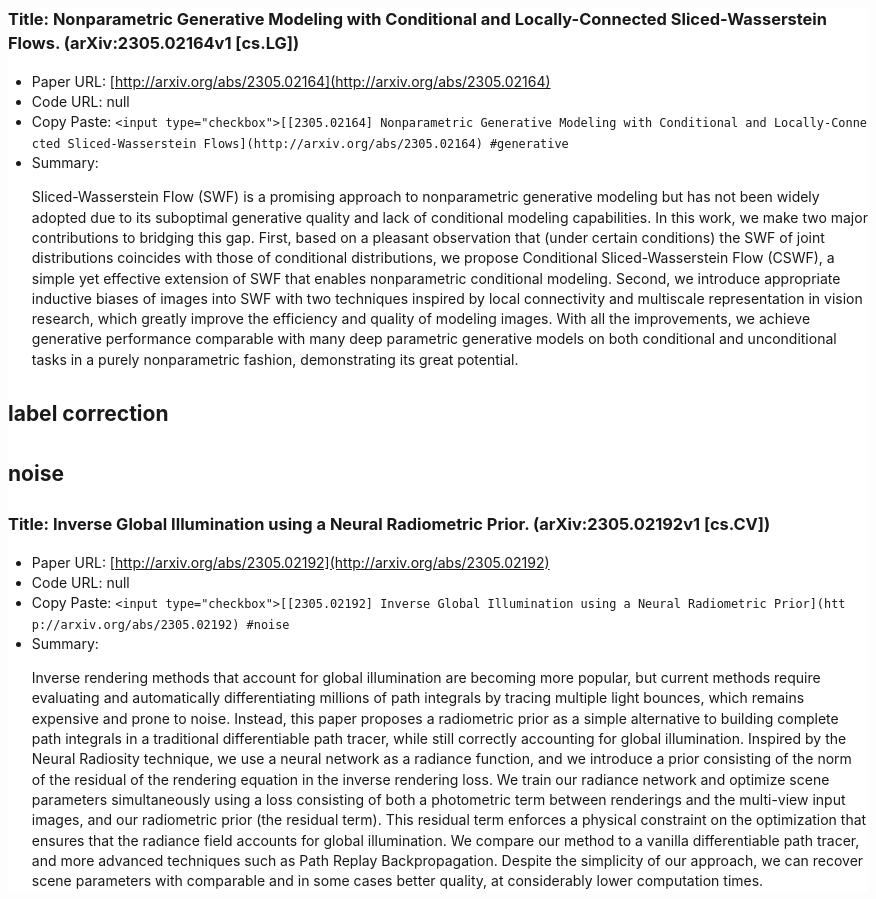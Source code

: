 ### Title: Nonparametric Generative Modeling with Conditional and Locally-Connected Sliced-Wasserstein Flows. (arXiv:2305.02164v1 [cs.LG])
* Paper URL: [http://arxiv.org/abs/2305.02164](http://arxiv.org/abs/2305.02164)
* Code URL: null
* Copy Paste: `<input type="checkbox">[[2305.02164] Nonparametric Generative Modeling with Conditional and Locally-Connected Sliced-Wasserstein Flows](http://arxiv.org/abs/2305.02164) #generative`
* Summary: <p>Sliced-Wasserstein Flow (SWF) is a promising approach to nonparametric
generative modeling but has not been widely adopted due to its suboptimal
generative quality and lack of conditional modeling capabilities. In this work,
we make two major contributions to bridging this gap. First, based on a
pleasant observation that (under certain conditions) the SWF of joint
distributions coincides with those of conditional distributions, we propose
Conditional Sliced-Wasserstein Flow (CSWF), a simple yet effective extension of
SWF that enables nonparametric conditional modeling. Second, we introduce
appropriate inductive biases of images into SWF with two techniques inspired by
local connectivity and multiscale representation in vision research, which
greatly improve the efficiency and quality of modeling images. With all the
improvements, we achieve generative performance comparable with many deep
parametric generative models on both conditional and unconditional tasks in a
purely nonparametric fashion, demonstrating its great potential.
</p>

## label correction
## noise
### Title: Inverse Global Illumination using a Neural Radiometric Prior. (arXiv:2305.02192v1 [cs.CV])
* Paper URL: [http://arxiv.org/abs/2305.02192](http://arxiv.org/abs/2305.02192)
* Code URL: null
* Copy Paste: `<input type="checkbox">[[2305.02192] Inverse Global Illumination using a Neural Radiometric Prior](http://arxiv.org/abs/2305.02192) #noise`
* Summary: <p>Inverse rendering methods that account for global illumination are becoming
more popular, but current methods require evaluating and automatically
differentiating millions of path integrals by tracing multiple light bounces,
which remains expensive and prone to noise. Instead, this paper proposes a
radiometric prior as a simple alternative to building complete path integrals
in a traditional differentiable path tracer, while still correctly accounting
for global illumination. Inspired by the Neural Radiosity technique, we use a
neural network as a radiance function, and we introduce a prior consisting of
the norm of the residual of the rendering equation in the inverse rendering
loss. We train our radiance network and optimize scene parameters
simultaneously using a loss consisting of both a photometric term between
renderings and the multi-view input images, and our radiometric prior (the
residual term). This residual term enforces a physical constraint on the
optimization that ensures that the radiance field accounts for global
illumination. We compare our method to a vanilla differentiable path tracer,
and more advanced techniques such as Path Replay Backpropagation. Despite the
simplicity of our approach, we can recover scene parameters with comparable and
in some cases better quality, at considerably lower computation times.
</p>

- - - - - - -

_GOAL OF THE EXERCISE:_ May I have only the lines from the start of the data through the line containing "parametric generative models", both included, reproduced exactly and without the pictures?

_EXERCISE RESPONSE:_
Source code

: ### Title: Nonparametric Generative Modeling with Conditional and Locally-Connected Sliced-Wasserstein Flows. (arXiv:2305.02164v1 [cs.LG])
* Paper URL: [http://arxiv.org/abs/2305.02164](http://arxiv.org/abs/2305.02164)
* Code URL: null
* Copy Paste: `<input type="checkbox">[[2305.02164] Nonparametric Generative Modeling with Conditional and Locally-Connected Sliced-Wasserstein Flows](http://arxiv.org/abs/2305.02164) #generative`
* Summary: <p>Sliced-Wasserstein Flow (SWF) is a promising approach to nonparametric
generative modeling but has not been widely adopted due to its suboptimal
generative quality and lack of conditional modeling capabilities. In this work,
we make two major contributions to bridging this gap. First, based on a
pleasant observation that (under certain conditions) the SWF of joint
distributions coincides with those of conditional distributions, we propose
Conditional Sliced-Wasserstein Flow (CSWF), a simple yet effective extension of
SWF that enables nonparametric conditional modeling. Second, we introduce
appropriate inductive biases of images into SWF with two techniques inspired by
local connectivity and multiscale representation in vision research, which
greatly improve the efficiency and quality of modeling images. With all the
improvements, we achieve generative performance comparable with many deep
parametric generative models on both conditional and unconditional tasks in a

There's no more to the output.